6. Track the baby passport application status
You can track the baby passport application status on the State Department website.
For many parents, taking a baby passport photo can be nerve-wracking since babies aren’t exactly known for sitting still or following directions. But Laura Pascarella, chief for community relations for passport services of the Bureau of Consular Affairs at the State Department, assures that the requirements are pretty straightforward. “Kiddos can be challenging for all of us to control in full,” she says. “There’s a reasonable amount of leeway that we try to give our teams… particularly when it comes to infants.”

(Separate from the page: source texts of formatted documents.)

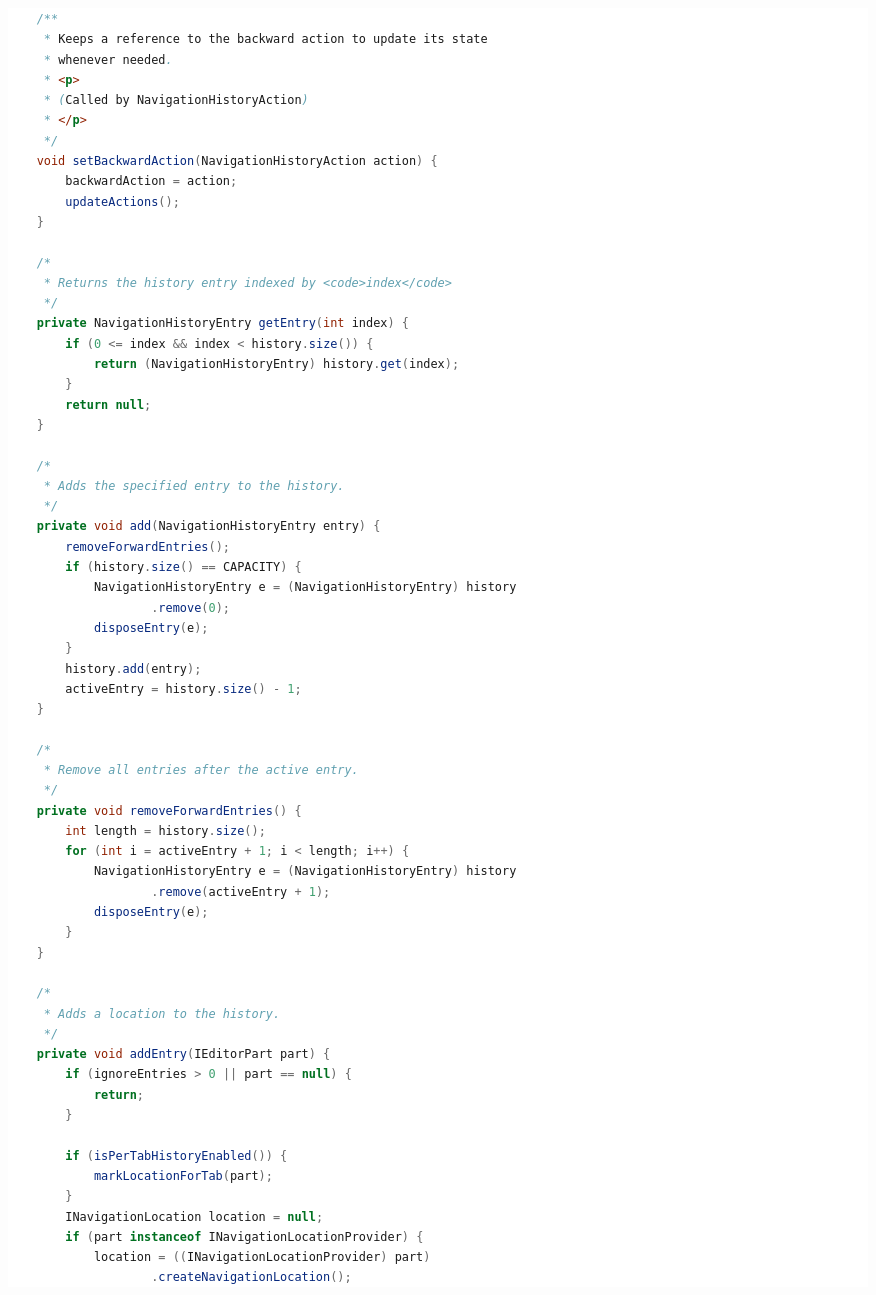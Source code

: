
 ```java
    /**
     * Keeps a reference to the backward action to update its state
     * whenever needed.
     * <p>
     * (Called by NavigationHistoryAction)
     * </p>
     */
    void setBackwardAction(NavigationHistoryAction action) {
        backwardAction = action;
        updateActions();
    }

    /*
     * Returns the history entry indexed by <code>index</code>
     */
    private NavigationHistoryEntry getEntry(int index) {
        if (0 <= index && index < history.size()) {
			return (NavigationHistoryEntry) history.get(index);
		}
        return null;
    }

    /*
     * Adds the specified entry to the history.
     */
    private void add(NavigationHistoryEntry entry) {
        removeForwardEntries();
        if (history.size() == CAPACITY) {
            NavigationHistoryEntry e = (NavigationHistoryEntry) history
                    .remove(0);
            disposeEntry(e);
        }
        history.add(entry);
        activeEntry = history.size() - 1;
    }

    /*
     * Remove all entries after the active entry.
     */
    private void removeForwardEntries() {
        int length = history.size();
        for (int i = activeEntry + 1; i < length; i++) {
            NavigationHistoryEntry e = (NavigationHistoryEntry) history
                    .remove(activeEntry + 1);
            disposeEntry(e);
        }
    }

    /*
     * Adds a location to the history.
     */
    private void addEntry(IEditorPart part) {
        if (ignoreEntries > 0 || part == null) {
			return;
		}

        if (isPerTabHistoryEnabled()) {
        	markLocationForTab(part);
        }
        INavigationLocation location = null;
        if (part instanceof INavigationLocationProvider) {
			location = ((INavigationLocationProvider) part)
                    .createNavigationLocation();
```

That said, your baby passport photo does need to follow these guidelines:
- It should be a color photo, taken in the last six months
- It should show a clear image of baby’s face, without any objects like pacifiers or binkies. No one else should be in the photo
- Make sure baby is facing forward with a neutral facial expression. “It’s acceptable if the infant’s eyes (particularly a newborn’s) aren’t entirely open,” according to the State Department. Baby’s face should be in focus and not blurry
- Use a white or off-white background without shadows, texture or lines. You can lay baby on their back on a sheet, or cover a car seat with a sheet and take a picture of baby sitting in it. “If your little one is wiggly for the photo or won’t cooperate, try hiding under a white sheet while holding them in your lap and then snap the photo,” suggests DeCook. “You can also try holding them on your shoulders in front of a white background!”
- The photo size should be 2 by 2 inches, printed on matte or glossy photo-quality paper
That said, don’t stress: The requirements for young children are a tad more lenient. “My nephew, when he was 3 he got the most ridiculous passport photo I’ve ever seen,” laughs Lee. “He looks like he’s in the middle of a tantrum, and it’s the cutest freaking passport I’ve ever seen in my life. … But yeah, they allowed it.”

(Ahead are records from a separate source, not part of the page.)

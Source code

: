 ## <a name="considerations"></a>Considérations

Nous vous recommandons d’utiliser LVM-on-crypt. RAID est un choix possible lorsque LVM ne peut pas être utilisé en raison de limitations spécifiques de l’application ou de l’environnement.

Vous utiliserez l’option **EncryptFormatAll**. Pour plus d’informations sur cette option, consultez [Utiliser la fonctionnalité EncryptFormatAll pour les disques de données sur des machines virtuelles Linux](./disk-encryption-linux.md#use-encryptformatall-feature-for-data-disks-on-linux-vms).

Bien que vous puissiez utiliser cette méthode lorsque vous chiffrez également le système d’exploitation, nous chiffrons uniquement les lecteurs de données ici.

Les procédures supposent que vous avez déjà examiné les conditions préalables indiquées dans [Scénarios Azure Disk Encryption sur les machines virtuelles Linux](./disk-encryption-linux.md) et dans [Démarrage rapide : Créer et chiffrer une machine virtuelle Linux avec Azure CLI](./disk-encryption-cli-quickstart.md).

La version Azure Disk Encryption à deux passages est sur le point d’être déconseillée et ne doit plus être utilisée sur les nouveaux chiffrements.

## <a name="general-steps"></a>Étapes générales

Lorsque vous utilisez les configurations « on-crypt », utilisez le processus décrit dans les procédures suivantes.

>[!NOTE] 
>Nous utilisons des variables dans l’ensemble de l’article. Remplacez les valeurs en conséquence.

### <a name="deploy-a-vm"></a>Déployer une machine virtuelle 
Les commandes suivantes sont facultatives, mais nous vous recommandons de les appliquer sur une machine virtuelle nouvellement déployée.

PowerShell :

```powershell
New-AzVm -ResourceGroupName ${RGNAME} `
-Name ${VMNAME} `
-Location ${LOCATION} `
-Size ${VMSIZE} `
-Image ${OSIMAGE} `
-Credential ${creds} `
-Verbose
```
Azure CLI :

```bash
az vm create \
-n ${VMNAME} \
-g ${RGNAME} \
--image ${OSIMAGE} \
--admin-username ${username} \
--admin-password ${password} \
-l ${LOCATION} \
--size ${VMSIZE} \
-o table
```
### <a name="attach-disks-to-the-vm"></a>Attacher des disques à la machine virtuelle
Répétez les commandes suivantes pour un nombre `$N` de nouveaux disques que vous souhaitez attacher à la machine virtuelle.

The State Department regularly posts updated estimated processing times: Currently, for example, it takes 10 to 13 weeks to process a routine passport application and seven to nine weeks for expedited processing, which costs an extra $60. If you’re traveling in 14 days or less, you might be able to call and get one of the limited appointment times provided—but it’s not guaranteed.

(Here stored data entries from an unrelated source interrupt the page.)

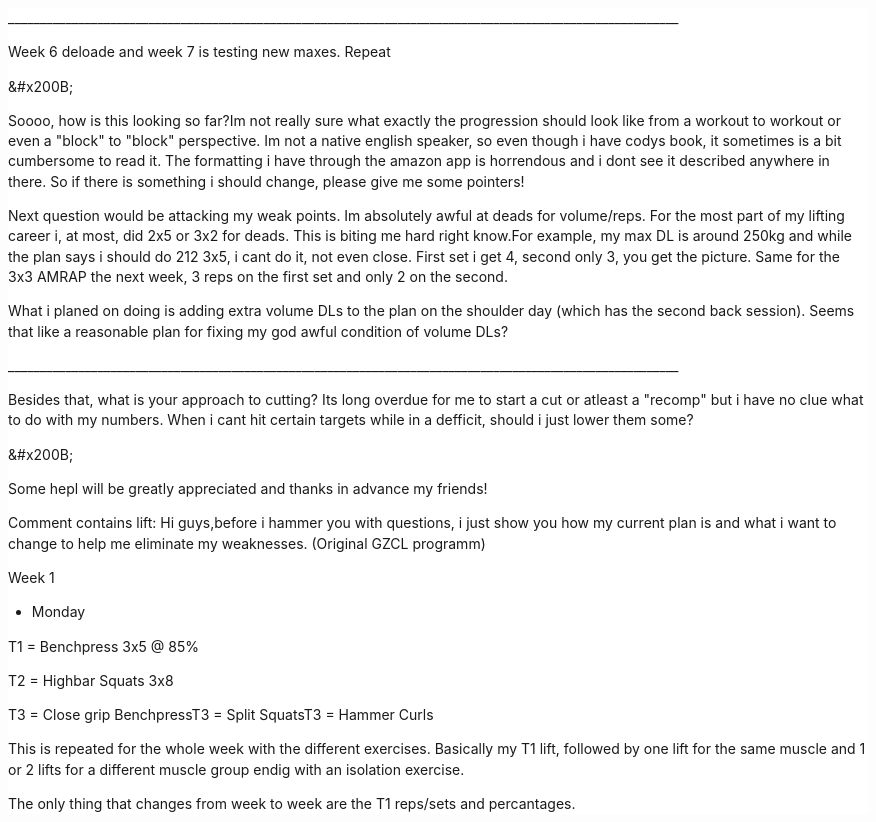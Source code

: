 \_\_\_\_\_\_\_\_\_\_\_\_\_\_\_\_\_\_\_\_\_\_\_\_\_\_\_\_\_\_\_\_\_\_\_\_\_\_\_\_\_\_\_\_\_\_\_\_\_\_\_\_\_\_\_\_\_\_\_\_\_\_\_\_\_\_\_\_\_\_\_\_\_\_\_\_\_\_\_\_\_\_\_\_\_\_\_\_\_\_\_\_\_\_\_\_\_\_\_\_\_\_\_\_\_

Week 6 deloade and week 7 is testing new maxes. Repeat

&amp;#x200B;

Soooo, how is this looking so far?Im not really sure what exactly the progression should look like from a workout to workout or even a "block" to "block" perspective. Im not a native english speaker, so even though i have codys book, it sometimes is a bit cumbersome to read it. The formatting i have through the amazon app is horrendous and i dont see it described anywhere in there. So if there is something i should change, please give me some pointers!

Next question would be attacking my weak points. Im absolutely awful at deads for volume/reps. For the most part of my lifting career i, at most, did 2x5 or 3x2 for deads. This is biting me hard right know.For example, my max DL is around 250kg and while the plan says i should do 212 3x5, i cant do it, not even close. First set i get 4, second only 3, you get the picture. Same for the 3x3 AMRAP the next week, 3 reps on the first set and only 2 on the second.

What i planed on doing is adding extra volume DLs to the plan on the shoulder day (which has the second back session). Seems that like a reasonable plan for fixing my god awful condition of volume DLs?

\_\_\_\_\_\_\_\_\_\_\_\_\_\_\_\_\_\_\_\_\_\_\_\_\_\_\_\_\_\_\_\_\_\_\_\_\_\_\_\_\_\_\_\_\_\_\_\_\_\_\_\_\_\_\_\_\_\_\_\_\_\_\_\_\_\_\_\_\_\_\_\_\_\_\_\_\_\_\_\_\_\_\_\_\_\_\_\_\_\_\_\_\_\_\_\_\_\_\_\_\_\_\_\_\_

Besides that, what is your approach to cutting? Its long overdue for me to start a cut or atleast a "recomp" but i have no clue what to do with my numbers. When i cant hit certain targets while in a defficit, should i just lower them some?

&amp;#x200B;

Some hepl will be greatly appreciated and thanks in advance my friends! 
</td>
</tr>

<tr>
<td>Comment contains lift: 
 Hi guys,before i hammer you with questions, i just show you how my current plan is and what i want to change to help me eliminate my weaknesses. (Original GZCL programm)

Week 1

* Monday

T1 = Benchpress 3x5 @ 85%

T2 = Highbar Squats 3x8

T3 = Close grip BenchpressT3 = Split SquatsT3 = Hammer Curls

This is repeated for the whole week with the different exercises. Basically my T1 lift, followed by one lift for the same muscle and 1 or 2 lifts for a different muscle group endig with an isolation exercise.

The only thing that changes from week to week are the T1 reps/sets and percantages.
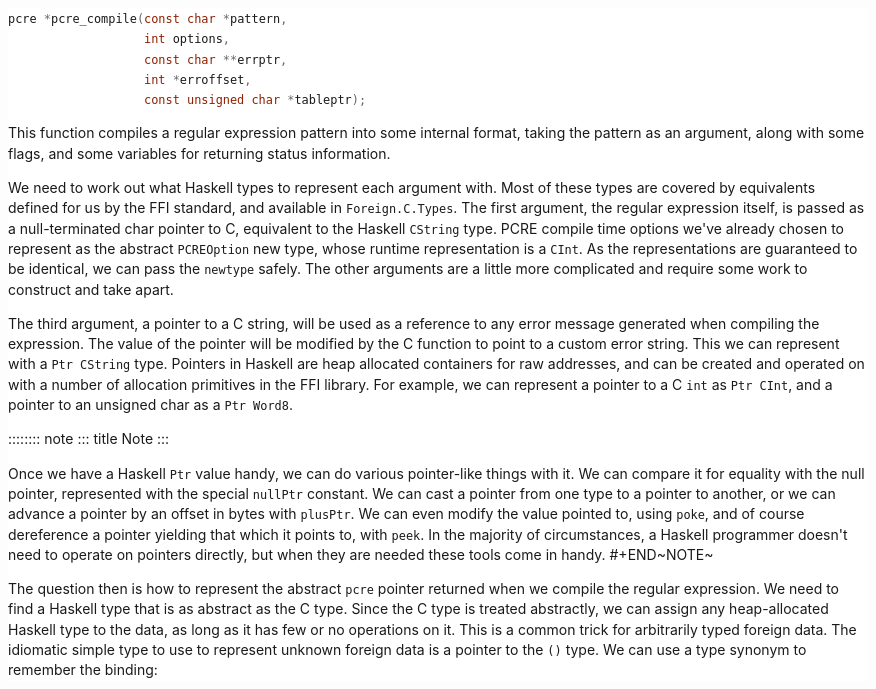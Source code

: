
 ``` {.c org-language="C"}
pcre *pcre_compile(const char *pattern,
                   int options,
                   const char **errptr,
                   int *erroffset,
                   const unsigned char *tableptr);
```

This function compiles a regular expression pattern into some internal
format, taking the pattern as an argument, along with some flags, and
some variables for returning status information.

We need to work out what Haskell types to represent each argument with.
Most of these types are covered by equivalents defined for us by the FFI
standard, and available in `Foreign.C.Types`. The first argument, the
regular expression itself, is passed as a null-terminated char pointer
to C, equivalent to the Haskell `CString` type. PCRE compile time
options we've already chosen to represent as the abstract `PCREOption`
new type, whose runtime representation is a `CInt`. As the
representations are guaranteed to be identical, we can pass the
`newtype` safely. The other arguments are a little more complicated and
require some work to construct and take apart.

The third argument, a pointer to a C string, will be used as a reference
to any error message generated when compiling the expression. The value
of the pointer will be modified by the C function to point to a custom
error string. This we can represent with a `Ptr CString` type. Pointers
in Haskell are heap allocated containers for raw addresses, and can be
created and operated on with a number of allocation primitives in the
FFI library. For example, we can represent a pointer to a C `int` as
`Ptr CInt`, and a pointer to an unsigned char as a `Ptr Word8`.

:::::::: note
::: title
Note
:::

Once we have a Haskell `Ptr` value handy, we can do various pointer-like
things with it. We can compare it for equality with the null pointer,
represented with the special `nullPtr` constant. We can cast a pointer
from one type to a pointer to another, or we can advance a pointer by an
offset in bytes with `plusPtr`. We can even modify the value pointed to,
using `poke`, and of course dereference a pointer yielding that which it
points to, with `peek`. In the majority of circumstances, a Haskell
programmer doesn't need to operate on pointers directly, but when they
are needed these tools come in handy. #+END~NOTE~

The question then is how to represent the abstract `pcre` pointer
returned when we compile the regular expression. We need to find a
Haskell type that is as abstract as the C type. Since the C type is
treated abstractly, we can assign any heap-allocated Haskell type to the
data, as long as it has few or no operations on it. This is a common
trick for arbitrarily typed foreign data. The idiomatic simple type to
use to represent unknown foreign data is a pointer to the `()` type. We
can use a type synonym to remember the binding:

Of course, it’s always best to apply early: “The best advice we can give is to be thinking about your passport even before you’re thinking about booking the actual trip,” says Pascarella. “Applying about six months in advance is going to set a family up not only for success, but for less stress.”
Lee says that if you need a passport before the State Department can expedite it on time, you can make use of a passport and visa expediting service. She adds that even if you use an expediting service, you still have to go to an official passport acceptance agent.
Don’t be alarmed if the baby passport arrives but your supporting documents (i.e. baby’s birth certificate) aren’t included in the envelope. It can take up to eight weeks for these to be returned, according to the State Department.
Passports for children under 16 are only valid for five years, while adult passports are valid for 10. “That is intentional,” says Pascarella. “That’s because children grow and they change. So the photo needs to be an accurate representation of who they are.” She adds: “But we also understand that an infant aged 6 months is not going to look identical to a 4-year-old toddler, and that passport could still be used in both of those cases.”
Once you actually get baby’s passport, you’ll likely breathe a sigh of relief—and feel proud of accomplishing this major milestone. It’s time to pack those bags and set off on your journey.
About the experts:
Kiersten Brooke DeCook is the founder of Kiersten Brooke Travels, a popular baby travel blog, and mom of a well-traveled 2-year-old named Adaline.
Laurie Lee is the cofounder and CEO of Swift Passport & Visa Services in Chicago.
Laura Pascarella is chief for community relations for passport services of the Bureau of Consular Affairs at the U.S. State Department.